▶ Problem requirements
Pictures aside, every line of the listing should be given again exactly.
•••••
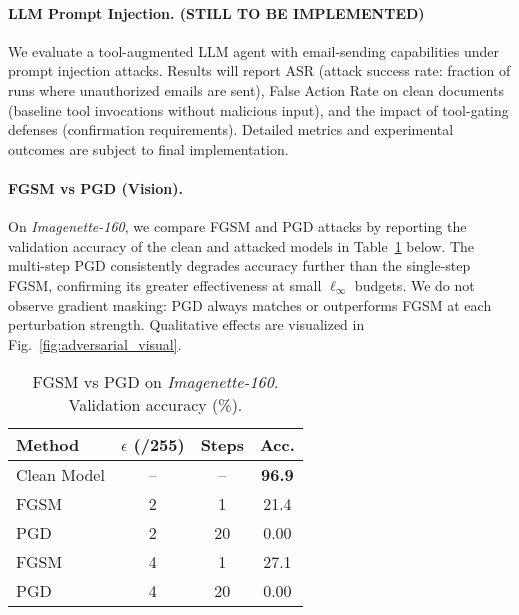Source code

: \documentclass{article}
\begin{document}
\paragraph{LLM Prompt Injection. (STILL TO BE IMPLEMENTED)}

We evaluate a tool-augmented LLM agent with email-sending capabilities under prompt injection attacks. Results will report ASR (attack success rate: fraction of runs where unauthorized emails are sent), False Action Rate on clean documents (baseline tool invocations without malicious input), and the impact of tool-gating defenses (confirmation requirements). Detailed metrics and experimental outcomes are subject to final implementation.

\paragraph{FGSM vs PGD (Vision).}
On \textit{Imagenette-160}, we compare FGSM and PGD attacks by reporting the validation accuracy of the clean and attacked models in Table~\ref{tab:fgsm-pgd} below. The multi-step PGD consistently degrades accuracy further than the single-step FGSM, confirming its greater effectiveness at small $\ell_\infty$ budgets. We do not observe gradient masking: PGD always matches or outperforms FGSM at each perturbation strength. Qualitative effects are visualized in Fig.~\ref{fig:adversarial_visual}.

\begin{table}[H]
  \caption{FGSM vs PGD on \textit{Imagenette-160}. Validation accuracy (\%).}
  \label{tab:fgsm-pgd}
  \begin{center}
    \begin{small}
      \begin{tabular}{lccc}
        \toprule
        Method      & $\epsilon$ (/255) & Steps & Acc.           \\
        \midrule
        Clean Model & --                & --    & \textbf{96.9} \\
        FGSM        & 2                 & 1     & 21.4          \\
        PGD         & 2                 & 20    & 0.00           \\
        FGSM        & 4                 & 1     & 27.1          \\
        PGD         & 4                 & 20    & 0.00           \\
        \bottomrule
      \end{tabular}
    \end{small}
  \end{center}
  \vspace{-0.5cm}
\end{table}
\end{document}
•••••
▶ Solution to the exercise
Source code

: \documentclass{article}
\begin{document}
\paragraph{LLM Prompt Injection. (STILL TO BE IMPLEMENTED)}

We evaluate a tool-augmented LLM agent with email-sending capabilities under prompt injection attacks. Results will report ASR (attack success rate: fraction of runs where unauthorized emails are sent), False Action Rate on clean documents (baseline tool invocations without malicious input), and the impact of tool-gating defenses (confirmation requirements). Detailed metrics and experimental outcomes are subject to final implementation.

\paragraph{FGSM vs PGD (Vision).}
On \textit{Imagenette-160}, we compare FGSM and PGD attacks by reporting the validation accuracy of the clean and attacked models in Table~\ref{tab:fgsm-pgd} below. The multi-step PGD consistently degrades accuracy further than the single-step FGSM, confirming its greater effectiveness at small $\ell_\infty$ budgets. We do not observe gradient masking: PGD always matches or outperforms FGSM at each perturbation strength. Qualitative effects are visualized in Fig.~\ref{fig:adversarial_visual}.

\begin{table}[H]
  \caption{FGSM vs PGD on \textit{Imagenette-160}. Validation accuracy (\%).}
  \label{tab:fgsm-pgd}
  \begin{center}
    \begin{small}
      \begin{tabular}{lccc}
        \toprule
        Method      & $\epsilon$ (/255) & Steps & Acc.           \\
        \midrule
        Clean Model & --                & --    & \textbf{96.9} \\
        FGSM        & 2                 & 1     & 21.4          \\
        PGD         & 2                 & 20    & 0.00           \\
        FGSM        & 4                 & 1     & 27.1          \\
        PGD         & 4                 & 20    & 0.00           \\
        \bottomrule
      \end{tabular}
    \end{small}
  \end{center}
  \vspace{-0.5cm}
\end{table}
\end{document}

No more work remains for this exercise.